Adílson Garcia, diretor do Vértice, destaca que a escola procura dar todos os alertas sobre as consequências de os alunos publicarem fotos e informações pessoais, no caso do uso de redes sociais. Para o educador, o diálogo com os estudantes, seja na escola ou em casa, ainda é o melhor caminho. “As tecnologias não vão desaparecer, elas sempre evoluem. O que permanece, sempre, são os perigos. Interagir com as crianças, tanto a escola como os pais, para fazer com que reflitam sobre esses perigos e as consequências de um mau comportamento online é o que funciona”, conclui.
Escolas públicas
Diferente do que acontece nas escolas particulares já citadas, em escolas públicas ainda não existe uma recomendação pedagógica direta quanto ao uso seguro da internet.
No entanto, em São Paulo, há um projeto chamado Acessa Escola, que disponibiliza o acesso à web em laboratórios na própria instituição de ensino. Dentro deles ficam alguns monitores – jovens do Ensino Médio concursados – que, além de prestar suporte a alunos e professores para fazer pesquisa, são treinados para dar recomendações aos usuários.
“Os monitores conseguem orientar os colegas sobre como evitar situações embaraçosas”, disse João Thiago, diretor de Tecnologia da Informação da Fundação para o Desenvolvimento da Educação. Durante o treinamento, inclusive, há módulos que ensinam sobre os riscos da superexposição na rede. Um dos exemplos utilizados, segundo Thiago, é o caso da Locaweb, quando um executivo da empresa fez comentários pouco polidos sobre um time de futebol e acabou sendo demitido.
Rodrigo Netj, diretor de prevenção da Safernet (ONG de defesa dos direitos humanos na internet), afirma que as escolas particulares abordam mais o cuidado com a segurança online porque neste ambiente os alunos têm mais acesso à web. “A realidade do aluno da escola particular é diferente do que estuda na pública, pois geralmente ele é mais conectado. Logo, acaba surgindo, nesse tipo de instituição privada, a necessidade de falar sobre o tema.”

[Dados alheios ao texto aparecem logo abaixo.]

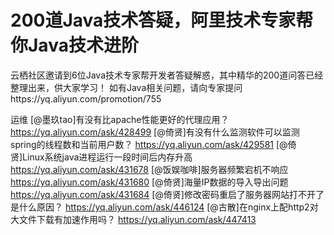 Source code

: # 200道Java技术答疑，阿里技术专家帮你Java技术进阶
云栖社区邀请到6位Java技术专家帮开发者答疑解惑，其中精华的200道问答已经整理出来，供大家学习！
如有Java相关问题，请向专家提问https://yq.aliyun.com/promotion/755

运维
[@墨玖tao]有没有比apache性能更好的代理应用？ 
https://yq.aliyun.com/ask/428499
[@倚贤]有没有什么监测软件可以监测spring的线程数和当前用户数？ 
https://yq.aliyun.com/ask/429581
[@倚贤]Linux系统java进程运行一段时间后内存升高 
https://yq.aliyun.com/ask/431678
[@饭娱咖啡]服务器频繁宕机不响应 
https://yq.aliyun.com/ask/431680
[@倚贤]海量IP数据的导入导出问题 
https://yq.aliyun.com/ask/431684
[@倚贤]修改密码重启了服务器网站打不开了是什么原因？ 
https://yq.aliyun.com/ask/446124
[@古散]在nginx上配http2对大文件下载有加速作用吗？ 
https://yq.aliyun.com/ask/447413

Apesar da questão econômica, o diretor de prevenção da Safernet ressalta que é necessário abordar o tema nas aulas de todos os tipos de escolas. “É preciso incluir isso [uso responsável da internet] no planejamento pedagógico. Temas como sexting [envio de mensagens ou fotos pornográficas via celular] e ciberbullying devem sempre ser discutidos. Não se trata de um assunto técnico, mas de ética e cidadania, valores recorrentes na relação interpessoal, na internet”, disse.